I have a dataframe which looks something like this:
id ts factor
A 2020-01-01 1
A 2020-01-02 1
A 2020-01-03 1
A 2020-01-04 1
A 2020-01-05 1
A 2020-01-06 10
A 2020-01-07 10
A 2020-01-08 10
A 2020-01-09 10
A 2020-01-10 10
A 2020-01-11 10
A 2020-01-12 10
A 2020-01-13 10
A 2020-01-14 10
A 2020-01-15 10
A 2020-01-16 10
A 2020-01-17 10
A 2020-01-18 1
A 2020-01-19 1
A 2020-01-20 1
my desire output is:
id start_ts end_ts factor
A 2020-01-01 2020-01-05 1
A 2020-01-06 2020-01-17 10
A 2020-01-18 2020-01-20 1
so far I can only think of groupby on factor and then do min and max operation, but that doesn't work for factor 1
df.groupby(["factor"]).agg({'date' : [np.min, np.max]})
how can I achieve the output?
CodePudding user response:
Use cumsum
on comparison with shift of factor
to find the factor
blocks, then add it to groupby
:
blocks = df['factor'].ne(df['factor'].shift()).cumsum()

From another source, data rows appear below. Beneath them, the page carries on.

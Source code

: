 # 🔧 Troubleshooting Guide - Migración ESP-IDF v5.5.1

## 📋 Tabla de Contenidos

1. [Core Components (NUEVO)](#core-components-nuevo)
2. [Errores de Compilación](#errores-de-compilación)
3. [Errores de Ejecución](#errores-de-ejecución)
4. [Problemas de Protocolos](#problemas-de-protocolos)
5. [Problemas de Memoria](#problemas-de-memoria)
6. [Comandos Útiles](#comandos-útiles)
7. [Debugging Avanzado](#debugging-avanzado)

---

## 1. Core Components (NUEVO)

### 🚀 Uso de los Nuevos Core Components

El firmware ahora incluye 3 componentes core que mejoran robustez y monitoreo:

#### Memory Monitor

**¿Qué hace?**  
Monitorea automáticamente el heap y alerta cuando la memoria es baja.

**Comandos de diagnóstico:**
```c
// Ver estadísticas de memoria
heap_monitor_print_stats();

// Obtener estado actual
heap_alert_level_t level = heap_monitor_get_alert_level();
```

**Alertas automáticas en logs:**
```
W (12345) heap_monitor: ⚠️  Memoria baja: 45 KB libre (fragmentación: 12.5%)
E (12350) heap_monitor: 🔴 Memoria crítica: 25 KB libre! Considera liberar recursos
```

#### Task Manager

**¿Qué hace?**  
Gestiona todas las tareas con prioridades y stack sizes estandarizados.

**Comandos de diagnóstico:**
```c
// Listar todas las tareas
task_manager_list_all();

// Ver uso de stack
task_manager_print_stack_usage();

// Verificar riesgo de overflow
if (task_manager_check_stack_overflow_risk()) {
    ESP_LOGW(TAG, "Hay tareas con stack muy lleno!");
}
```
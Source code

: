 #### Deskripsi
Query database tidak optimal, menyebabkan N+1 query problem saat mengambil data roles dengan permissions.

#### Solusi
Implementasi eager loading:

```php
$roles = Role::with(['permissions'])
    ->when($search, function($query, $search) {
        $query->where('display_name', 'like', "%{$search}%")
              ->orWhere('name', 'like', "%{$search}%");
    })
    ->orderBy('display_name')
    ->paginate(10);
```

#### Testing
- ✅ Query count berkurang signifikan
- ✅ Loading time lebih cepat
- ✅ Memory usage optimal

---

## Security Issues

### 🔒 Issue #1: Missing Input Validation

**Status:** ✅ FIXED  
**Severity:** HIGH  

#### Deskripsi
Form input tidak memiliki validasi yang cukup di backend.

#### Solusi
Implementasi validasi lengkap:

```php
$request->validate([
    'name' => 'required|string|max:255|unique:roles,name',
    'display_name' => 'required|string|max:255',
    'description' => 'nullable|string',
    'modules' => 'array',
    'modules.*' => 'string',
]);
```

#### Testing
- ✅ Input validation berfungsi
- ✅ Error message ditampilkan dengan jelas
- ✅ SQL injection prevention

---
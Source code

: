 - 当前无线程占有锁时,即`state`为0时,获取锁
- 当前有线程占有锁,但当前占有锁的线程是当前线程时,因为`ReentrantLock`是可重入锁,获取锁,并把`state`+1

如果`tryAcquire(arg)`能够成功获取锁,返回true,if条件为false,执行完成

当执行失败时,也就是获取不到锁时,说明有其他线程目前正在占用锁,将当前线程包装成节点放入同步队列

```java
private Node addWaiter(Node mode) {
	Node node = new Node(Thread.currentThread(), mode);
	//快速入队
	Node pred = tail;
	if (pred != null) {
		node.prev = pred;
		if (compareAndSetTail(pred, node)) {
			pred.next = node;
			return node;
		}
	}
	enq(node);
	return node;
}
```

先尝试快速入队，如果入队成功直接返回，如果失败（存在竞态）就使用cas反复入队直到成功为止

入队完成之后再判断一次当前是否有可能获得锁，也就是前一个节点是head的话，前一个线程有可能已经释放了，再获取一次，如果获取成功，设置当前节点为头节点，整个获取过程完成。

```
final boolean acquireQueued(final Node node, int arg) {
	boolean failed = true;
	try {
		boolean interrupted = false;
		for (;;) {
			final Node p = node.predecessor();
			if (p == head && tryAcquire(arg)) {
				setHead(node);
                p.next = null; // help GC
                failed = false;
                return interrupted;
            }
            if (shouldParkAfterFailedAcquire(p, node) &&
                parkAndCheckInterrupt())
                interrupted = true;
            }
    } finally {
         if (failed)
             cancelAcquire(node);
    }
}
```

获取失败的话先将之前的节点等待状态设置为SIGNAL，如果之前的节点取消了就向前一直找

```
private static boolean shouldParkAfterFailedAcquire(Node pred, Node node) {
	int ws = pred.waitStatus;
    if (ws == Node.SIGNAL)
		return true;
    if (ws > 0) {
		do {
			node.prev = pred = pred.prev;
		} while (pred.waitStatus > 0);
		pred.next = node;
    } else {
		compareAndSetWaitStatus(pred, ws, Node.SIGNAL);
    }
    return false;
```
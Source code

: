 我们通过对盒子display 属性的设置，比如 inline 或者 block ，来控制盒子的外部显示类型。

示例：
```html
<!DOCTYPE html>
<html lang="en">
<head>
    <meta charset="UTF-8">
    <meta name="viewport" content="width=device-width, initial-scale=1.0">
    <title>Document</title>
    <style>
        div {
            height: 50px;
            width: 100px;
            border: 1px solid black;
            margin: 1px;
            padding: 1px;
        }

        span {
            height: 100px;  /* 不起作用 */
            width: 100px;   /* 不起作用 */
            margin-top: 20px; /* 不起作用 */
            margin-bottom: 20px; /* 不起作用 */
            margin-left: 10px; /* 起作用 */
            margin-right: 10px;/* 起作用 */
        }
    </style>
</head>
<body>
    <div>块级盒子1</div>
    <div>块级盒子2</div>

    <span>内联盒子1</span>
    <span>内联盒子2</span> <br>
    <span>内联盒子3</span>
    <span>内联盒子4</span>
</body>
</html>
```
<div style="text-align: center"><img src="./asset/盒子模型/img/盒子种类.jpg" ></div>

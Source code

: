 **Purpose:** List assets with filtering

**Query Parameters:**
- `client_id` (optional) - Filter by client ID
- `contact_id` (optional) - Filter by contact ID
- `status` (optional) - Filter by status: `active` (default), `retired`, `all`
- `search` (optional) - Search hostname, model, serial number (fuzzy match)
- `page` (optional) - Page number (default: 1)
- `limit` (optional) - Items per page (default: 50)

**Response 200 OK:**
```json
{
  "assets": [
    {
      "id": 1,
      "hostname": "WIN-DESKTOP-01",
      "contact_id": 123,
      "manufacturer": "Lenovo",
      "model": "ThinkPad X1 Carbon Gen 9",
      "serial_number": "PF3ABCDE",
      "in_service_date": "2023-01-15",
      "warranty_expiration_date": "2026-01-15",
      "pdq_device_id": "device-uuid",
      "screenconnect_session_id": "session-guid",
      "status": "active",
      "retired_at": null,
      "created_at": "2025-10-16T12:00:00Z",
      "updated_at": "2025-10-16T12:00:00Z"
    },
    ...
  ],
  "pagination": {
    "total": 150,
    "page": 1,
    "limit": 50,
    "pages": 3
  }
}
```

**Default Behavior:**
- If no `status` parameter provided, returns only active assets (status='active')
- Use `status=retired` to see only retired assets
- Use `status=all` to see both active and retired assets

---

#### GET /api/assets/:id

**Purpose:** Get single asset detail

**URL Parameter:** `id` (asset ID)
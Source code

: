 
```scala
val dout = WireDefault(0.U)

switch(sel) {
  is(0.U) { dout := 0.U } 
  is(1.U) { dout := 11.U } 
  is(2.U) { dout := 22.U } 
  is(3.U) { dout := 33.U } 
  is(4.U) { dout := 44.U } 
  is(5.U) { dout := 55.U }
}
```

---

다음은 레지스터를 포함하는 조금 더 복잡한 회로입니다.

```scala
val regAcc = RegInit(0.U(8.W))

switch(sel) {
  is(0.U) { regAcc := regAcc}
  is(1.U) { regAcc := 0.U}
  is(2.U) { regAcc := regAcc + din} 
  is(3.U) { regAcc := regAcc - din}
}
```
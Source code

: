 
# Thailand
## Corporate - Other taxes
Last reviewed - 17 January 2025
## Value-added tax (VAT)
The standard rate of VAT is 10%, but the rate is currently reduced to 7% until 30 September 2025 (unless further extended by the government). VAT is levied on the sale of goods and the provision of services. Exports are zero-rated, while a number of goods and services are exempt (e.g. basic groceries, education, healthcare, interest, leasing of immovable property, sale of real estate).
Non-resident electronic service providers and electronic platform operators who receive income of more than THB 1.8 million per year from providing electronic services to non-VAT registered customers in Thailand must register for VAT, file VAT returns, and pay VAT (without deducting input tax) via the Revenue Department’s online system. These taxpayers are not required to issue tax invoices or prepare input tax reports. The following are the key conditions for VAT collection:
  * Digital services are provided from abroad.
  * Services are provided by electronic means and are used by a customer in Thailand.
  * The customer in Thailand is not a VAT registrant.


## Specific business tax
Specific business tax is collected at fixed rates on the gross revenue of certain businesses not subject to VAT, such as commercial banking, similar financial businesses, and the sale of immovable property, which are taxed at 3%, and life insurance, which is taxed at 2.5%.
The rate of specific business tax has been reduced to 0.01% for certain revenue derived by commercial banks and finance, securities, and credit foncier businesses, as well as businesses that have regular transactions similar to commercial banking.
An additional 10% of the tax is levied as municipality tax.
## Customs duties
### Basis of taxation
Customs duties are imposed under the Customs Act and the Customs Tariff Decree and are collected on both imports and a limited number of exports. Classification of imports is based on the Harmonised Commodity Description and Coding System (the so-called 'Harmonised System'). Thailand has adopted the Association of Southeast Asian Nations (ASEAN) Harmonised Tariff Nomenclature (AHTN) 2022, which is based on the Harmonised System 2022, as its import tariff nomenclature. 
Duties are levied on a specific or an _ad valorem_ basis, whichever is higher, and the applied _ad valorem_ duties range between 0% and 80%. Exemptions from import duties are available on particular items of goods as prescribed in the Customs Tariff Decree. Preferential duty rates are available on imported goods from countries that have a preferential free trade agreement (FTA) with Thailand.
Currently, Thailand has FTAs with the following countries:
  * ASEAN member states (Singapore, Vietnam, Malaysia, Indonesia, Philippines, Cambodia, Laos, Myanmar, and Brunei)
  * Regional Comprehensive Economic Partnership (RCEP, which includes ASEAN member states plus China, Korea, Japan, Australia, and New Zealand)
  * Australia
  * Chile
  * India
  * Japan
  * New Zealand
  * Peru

df.groupby(['id','factor',blocks], sort=False)['ts'].agg(['min','max'])
Output:
min max
id factor factor
A 1 1 2020-01-01 2020-01-05
10 2 2020-01-06 2020-01-17
1 3 2020-01-18 2020-01-20
CodePudding user response:
slightly updated variant of @Quang Hoang with named grouping:
blocks = df['factor'].ne(df['factor'].shift()).cumsum()
blocks = blocks.rename("group")
df2 = df.groupby(['id', blocks,'factor']).agg(
start_ts=('ts', 'min'),
end_ts=('ts', 'max'))\
.reset_index()\
.drop("group", axis=1)
out:
print(df2)
id factor start_ts end_ts
0 A 1 2020-01-01 2020-01-05
1 A 10 2020-01-06 2020-01-17
2 A 1 2020-01-18 2020-01-20